I mean, because in Episode 3 of Bullet in the Face, when we showed it to a live audience, there’s a scene where Gunter is pursuing a suspect and happens upon a basketball game, and…I won’t give away what happens, for people who haven’t seen the episode, but his trigger-happy nature gets the best of him. And half the audience laughed, and half the audience was shocked by what we saw. So that’s what we were kind of dealing with there. I just read a review from a site that will remain nameless but that I normally like, but the critic was reviewing it and said it wasn’t like Sledge Hammer!, that this wouldn’t appeal to everybody. But that was the whole point! Sledge Hammer! was on a major network, and even though it was offbeat and crazy, it was still user-friendly. And this was designed…not for the same sort of mass appeal. I was going for something very different. I wasn’t just doing Sledge Hammer! again.

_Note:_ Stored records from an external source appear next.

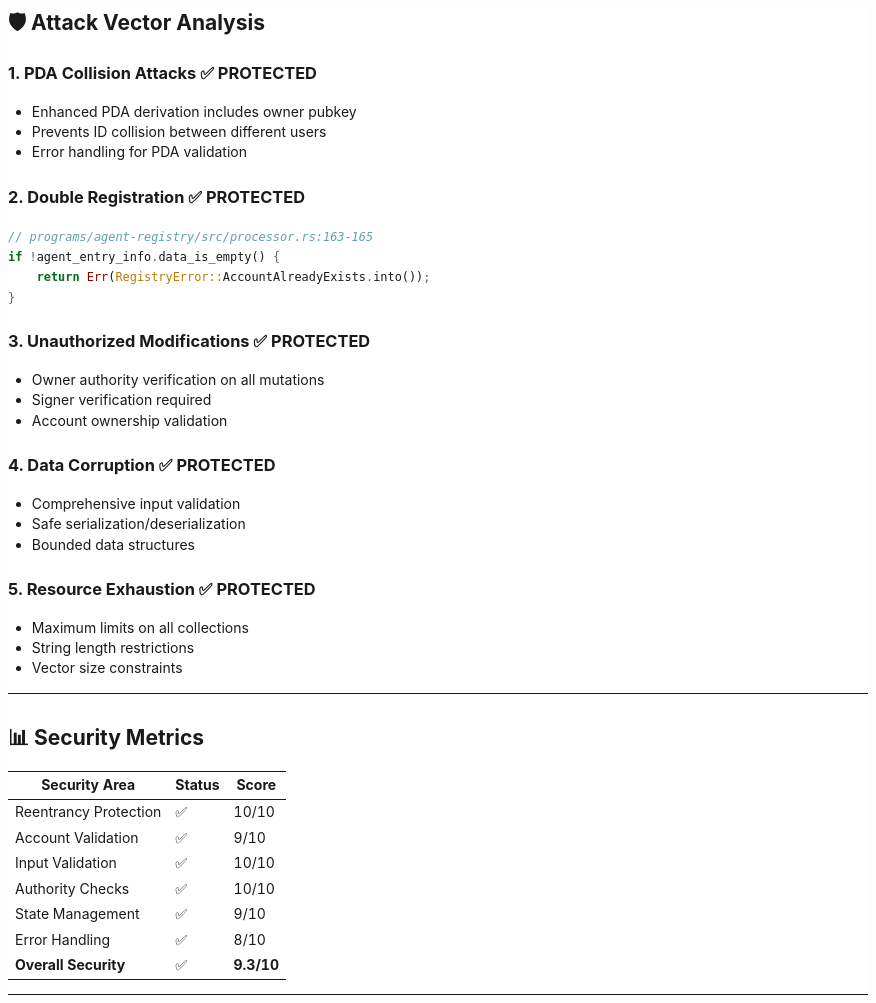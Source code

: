 ## 🛡️ Attack Vector Analysis

### 1. **PDA Collision Attacks** ✅ PROTECTED
- Enhanced PDA derivation includes owner pubkey
- Prevents ID collision between different users
- Error handling for PDA validation

### 2. **Double Registration** ✅ PROTECTED
```rust
// programs/agent-registry/src/processor.rs:163-165
if !agent_entry_info.data_is_empty() {
    return Err(RegistryError::AccountAlreadyExists.into());
}
```

### 3. **Unauthorized Modifications** ✅ PROTECTED
- Owner authority verification on all mutations
- Signer verification required
- Account ownership validation

### 4. **Data Corruption** ✅ PROTECTED
- Comprehensive input validation
- Safe serialization/deserialization
- Bounded data structures

### 5. **Resource Exhaustion** ✅ PROTECTED
- Maximum limits on all collections
- String length restrictions
- Vector size constraints

---

## 📊 Security Metrics

| Security Area | Status | Score |
|---------------|--------|-------|
| Reentrancy Protection | ✅ | 10/10 |
| Account Validation | ✅ | 9/10 |
| Input Validation | ✅ | 10/10 |
| Authority Checks | ✅ | 10/10 |
| State Management | ✅ | 9/10 |
| Error Handling | ✅ | 8/10 |
| **Overall Security** | ✅ | **9.3/10** |

---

This was a whole other thing. So you have to appreciate it on its own terms. I also don’t consider it a spoof or a parody of anything. I just view it as existing in its own universe.

SledgeHammer

BE: To start wrapping up, in regards to Sledge Hammer!, have you ever considered either bringing back the series or rebooting it? Or are you happy with its legacy standing just as it is?

AS: People have offered that to me and talked about it, but I wouldn’t have the same control, and there’ve been some bad ideas. To me, Bullet in the Face is the logical extension of going in the same kind of genre that I…I don’t even know what you call it! A hyper-violent half-hour comedy? [Laughs.] Or something like that. To me, it’s doing something new, the evolution of that kind of comedy and changing with the times. But everybody wants to do remakes and reboots, with Robocop and whatever. That’s why I think that video piracy is being combated by Hollywood through remakes. Because they remake all these old titles, like Robocop, Total Recall, Hawaii Five-0…  We already have these! So I think that’s why they may be doing it. But it periodically comes around, and I’m sure it’ll keep coming around.

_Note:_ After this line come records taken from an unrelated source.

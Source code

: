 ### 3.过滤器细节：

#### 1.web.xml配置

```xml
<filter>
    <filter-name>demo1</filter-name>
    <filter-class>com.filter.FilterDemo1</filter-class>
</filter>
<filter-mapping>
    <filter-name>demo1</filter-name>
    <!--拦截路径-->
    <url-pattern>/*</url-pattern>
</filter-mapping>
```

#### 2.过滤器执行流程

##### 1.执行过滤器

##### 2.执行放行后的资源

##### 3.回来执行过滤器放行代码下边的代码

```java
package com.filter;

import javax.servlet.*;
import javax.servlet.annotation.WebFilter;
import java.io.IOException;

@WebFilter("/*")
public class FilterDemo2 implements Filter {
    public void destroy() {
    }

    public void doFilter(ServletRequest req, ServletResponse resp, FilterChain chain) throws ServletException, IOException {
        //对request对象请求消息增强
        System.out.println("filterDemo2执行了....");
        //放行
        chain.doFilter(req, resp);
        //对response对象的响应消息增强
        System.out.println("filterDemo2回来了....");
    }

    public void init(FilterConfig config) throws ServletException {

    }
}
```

But I would do it if I had the same sort of control and everything like that. But people have odd ideas for casting and things like that. And once again, like I said before, I don’t want to be stuck in the ‘80s. I like dealing with what’s ahead and try to stay ahead of the curve. That’s why, when I did Bullet in the Face, I pulled out all the ‘80s and set it in some bizarre futuristic Alphaville world. So I tend not to want to really repeat myself…unless I’m doing an interview, in which case I’ll repeat myself tirelessly. [Laughs.]

BE: And I appreciate it.

AS: But I like to do different things. I mean, I’m talking with Fox Entertainment about doing an unscripted show. So I like to do different things. I don’t tend to like to repeat myself, so if there’s an opportunity to do something new and bizarre and different and push the envelope and avoid the cookie-cutter, I kind of leap at it. So that’s what Bullet in the Face represented, and I’m thrilled, because it was a short run and…the network didn’t support it, but Shout Factory is, so a lot of people are now seeing it for the first time. So I hope it gets a cult. Because I’d like to have two cult shows to my name. [Laughs.]